Pick out every line in the data below that holds "timeout".

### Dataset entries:
--- START ---

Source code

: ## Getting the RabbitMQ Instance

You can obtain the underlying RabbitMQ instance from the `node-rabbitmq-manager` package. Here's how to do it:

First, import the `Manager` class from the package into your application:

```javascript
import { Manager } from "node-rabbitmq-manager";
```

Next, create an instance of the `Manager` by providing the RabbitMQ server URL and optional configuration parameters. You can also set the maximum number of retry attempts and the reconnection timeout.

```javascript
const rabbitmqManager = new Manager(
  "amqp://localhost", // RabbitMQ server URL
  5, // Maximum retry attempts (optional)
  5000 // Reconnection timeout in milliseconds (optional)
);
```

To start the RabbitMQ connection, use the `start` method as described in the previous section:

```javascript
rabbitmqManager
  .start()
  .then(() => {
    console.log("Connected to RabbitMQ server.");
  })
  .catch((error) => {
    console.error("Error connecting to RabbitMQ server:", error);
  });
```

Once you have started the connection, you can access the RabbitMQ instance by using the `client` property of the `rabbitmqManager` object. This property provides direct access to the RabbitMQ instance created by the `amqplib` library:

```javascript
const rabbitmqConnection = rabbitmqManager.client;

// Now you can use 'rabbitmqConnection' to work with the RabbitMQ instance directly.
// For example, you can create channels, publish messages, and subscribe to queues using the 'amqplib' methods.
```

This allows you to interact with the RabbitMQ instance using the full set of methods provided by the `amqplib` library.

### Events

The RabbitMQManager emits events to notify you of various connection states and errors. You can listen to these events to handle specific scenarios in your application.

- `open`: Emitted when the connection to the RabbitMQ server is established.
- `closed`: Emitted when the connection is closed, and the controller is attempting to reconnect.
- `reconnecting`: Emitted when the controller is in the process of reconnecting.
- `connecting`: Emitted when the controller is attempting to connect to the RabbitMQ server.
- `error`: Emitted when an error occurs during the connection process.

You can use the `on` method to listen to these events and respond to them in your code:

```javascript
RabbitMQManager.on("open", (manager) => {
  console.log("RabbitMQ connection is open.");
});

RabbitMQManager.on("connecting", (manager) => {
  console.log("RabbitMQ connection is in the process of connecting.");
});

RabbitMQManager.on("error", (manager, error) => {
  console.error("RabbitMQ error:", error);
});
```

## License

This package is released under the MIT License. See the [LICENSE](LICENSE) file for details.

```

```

--- END ---
--- START ---

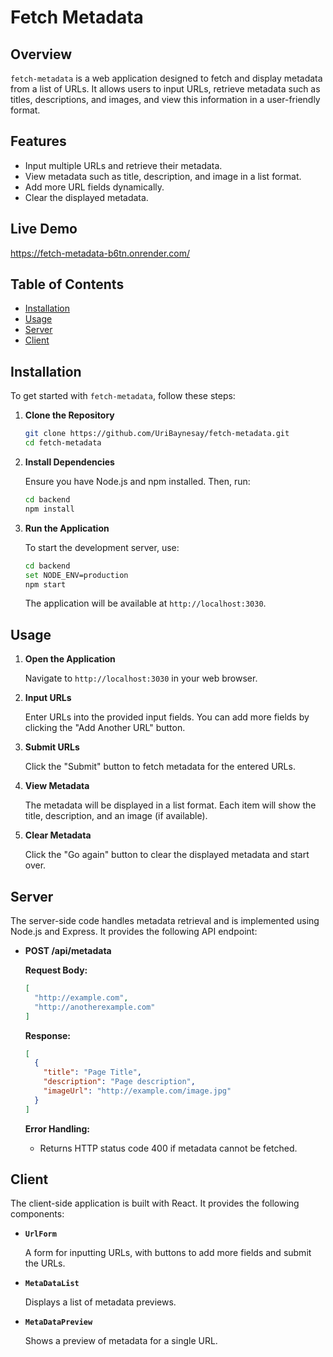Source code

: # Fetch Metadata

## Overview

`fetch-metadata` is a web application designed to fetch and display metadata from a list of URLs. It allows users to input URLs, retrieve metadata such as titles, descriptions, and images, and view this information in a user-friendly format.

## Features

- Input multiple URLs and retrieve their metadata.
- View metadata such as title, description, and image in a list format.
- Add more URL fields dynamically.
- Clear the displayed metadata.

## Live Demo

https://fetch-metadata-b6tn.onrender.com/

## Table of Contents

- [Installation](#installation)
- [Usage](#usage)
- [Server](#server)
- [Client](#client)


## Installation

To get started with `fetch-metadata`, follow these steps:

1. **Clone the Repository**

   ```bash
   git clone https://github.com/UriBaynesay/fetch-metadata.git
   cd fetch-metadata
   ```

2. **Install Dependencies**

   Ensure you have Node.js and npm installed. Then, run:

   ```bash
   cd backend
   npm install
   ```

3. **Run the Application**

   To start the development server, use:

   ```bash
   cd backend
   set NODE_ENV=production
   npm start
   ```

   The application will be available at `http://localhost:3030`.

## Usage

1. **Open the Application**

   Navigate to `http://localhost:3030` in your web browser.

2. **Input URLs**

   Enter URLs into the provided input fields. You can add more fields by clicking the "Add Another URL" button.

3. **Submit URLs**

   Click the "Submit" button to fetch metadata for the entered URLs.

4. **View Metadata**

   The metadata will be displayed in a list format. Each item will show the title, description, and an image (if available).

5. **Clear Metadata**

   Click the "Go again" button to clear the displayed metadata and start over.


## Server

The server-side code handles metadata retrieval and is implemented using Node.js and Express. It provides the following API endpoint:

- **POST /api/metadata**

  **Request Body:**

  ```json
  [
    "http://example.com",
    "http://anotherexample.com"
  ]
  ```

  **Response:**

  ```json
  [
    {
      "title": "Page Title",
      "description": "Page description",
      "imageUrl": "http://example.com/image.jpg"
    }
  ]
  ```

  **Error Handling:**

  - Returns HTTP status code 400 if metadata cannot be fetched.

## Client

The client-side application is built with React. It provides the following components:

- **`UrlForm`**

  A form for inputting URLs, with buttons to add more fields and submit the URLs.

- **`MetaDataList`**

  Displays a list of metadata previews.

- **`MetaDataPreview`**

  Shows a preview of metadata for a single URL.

--- END ---

### Output:
Next, create an instance of the `Manager` by providing the RabbitMQ server URL and optional configuration parameters. You can also set the maximum number of retry attempts and the reconnection timeout.
  5000 // Reconnection timeout in milliseconds (optional)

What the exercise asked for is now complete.